There are hundreds of brands of cat food to choose from, so picking the right food for your cat can be overwhelming. The most important factor is to see how your cat responds to any food that you select.  Does your cat like the food?  Is your cat at a healthy weight?  Does your cat have regular, well-formed bowel movements?  There are numerous high-quality foods to choose from.  Some of the companies that conduct extensive research on their food and generally provide good results are Hill's Science Diet, Royal Canin, Iams/Eukanuba, and Purina.


We recommend that all cats receive at least 50% of their calories from wet food.  Problems from long-term dehydration are very common in our cats.  Preventing dehydration in cats is one of the most important things we can do for their long-term health.  


Many prescription cat foods are available through veterinarians that can help address common medical conditions such as dental tartar, arthritis and obesity.  We have had excellent success with a prescription diet that helps reduce dental tartar (Hill’s T/D or Royal Canin Dental Diet) as a maintenance diet for our healthy adult cats. If you elect to feed your cat a non-traditional or home-cooked diet, please consult with a veterinarian to help make sure that you are meeting all of your cats' nutritional needs.


We recommend using a kitten food until 8-10 months of age.  Offer a variety of foods, including wet food to ensure that your cat is willing to accept more than just one thing.  Make sure that your kitten has access to food at least 3 times per day if they are younger than 4 months old.  Kittens younger than 6 weeks require special care- call immediately for advice if you are raising a very young kitten away from mom!  


Adult cats should receive an adult cat food.  An “all life stages” food is just a kitten food in disguise and is not appropriate for adult cats.  Measure the total amount of food that your cat gets per day with a measuring cup to ensure that they are not getting too much.  If they act hungry all the time, switch to a low calorie diet and feed them several meals frequently.  You can use automatic feeders to give small portions through the parts of the day when you are gone.  It is ok to start with the recommended feeding amount that is indicated on the bag or can of food, but always adjust this amount based on their body condition.  

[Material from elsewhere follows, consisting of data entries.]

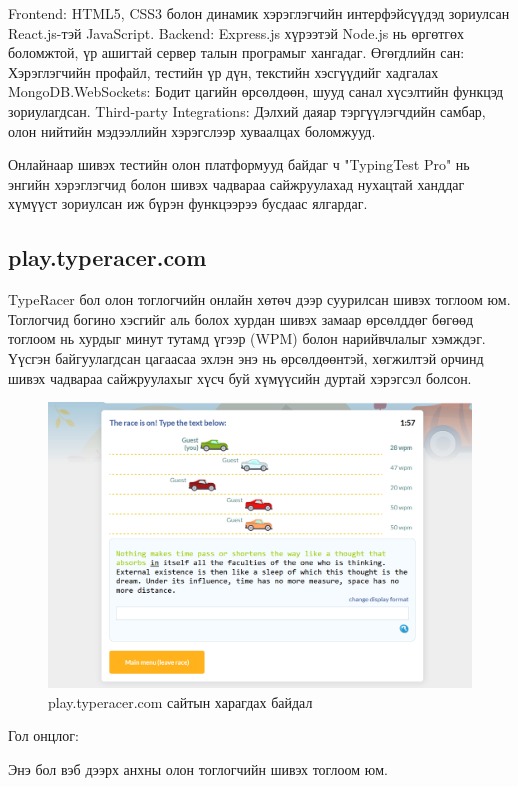 Frontend: HTML5, CSS3 болон динамик хэрэглэгчийн интерфэйсүүдэд зориулсан React.js-тэй JavaScript.
Backend: Express.js хүрээтэй Node.js нь өргөтгөх боломжтой, үр ашигтай сервер талын програмыг хангадаг.
Өгөгдлийн сан: Хэрэглэгчийн профайл, тестийн үр дүн, текстийн хэсгүүдийг хадгалах MongoDB.WebSockets: Бодит цагийн өрсөлдөөн, шууд санал хүсэлтийн функцэд зориулагдсан.
Third-party Integrations: Дэлхий даяар тэргүүлэгчдийн самбар, олон нийтийн мэдээллийн хэрэгслээр хуваалцах боломжууд.

Онлайнаар шивэх тестийн олон платформууд байдаг ч "TypingTest Pro" нь энгийн хэрэглэгчид болон шивэх чадвараа сайжруулахад нухацтай ханддаг хүмүүст зориулсан иж бүрэн функцээрээ бусдаас ялгардаг.

\subsection{play.typeracer.com}

TypeRacer бол олон тоглогчийн онлайн хөтөч дээр суурилсан шивэх тоглоом юм. Тоглогчид богино хэсгийг аль болох хурдан шивэх замаар өрсөлддөг бөгөөд тоглоом нь хурдыг минут тутамд үгээр (WPM) болон нарийвчлалыг хэмждэг. Үүсгэн байгуулагдсан цагаасаа эхлэн энэ нь өрсөлдөөнтэй, хөгжилтэй орчинд шивэх чадвараа сайжруулахыг хүсч буй хүмүүсийн дуртай хэрэгсэл болсон.

\begin{figure}[h]
	\centering
	\includegraphics[width=15cm]{images/TypeRacer.png}
	\caption{play.typeracer.com сайтын харагдах байдал}
	\label{fig:linktree}
\end{figure}

Гол онцлог:

Энэ бол вэб дээрх анхны олон тоглогчийн шивэх тоглоом юм.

Water bowls should be available in several locations in the house and should be changed daily.  Keeping cats well hydrated is vital for their long-term health.  Some tricks that help encourage cats to drink extra water include circulating water fountains, small amounts of tuna juice diluted with water and wet food.  


The Body Condition System is a way to gauge if your pet is overweight, underweight or at an ideal weight. Your pet is given a score out of 9, with the ideal BCS being 4-5/9. When a cat is at ideal body condition, you will see a tuck up at the abdomen from the side and a tuck inward from above, but you will not see hip bones or ribs. Both malnutrition and obesity can lead to serious health conditions.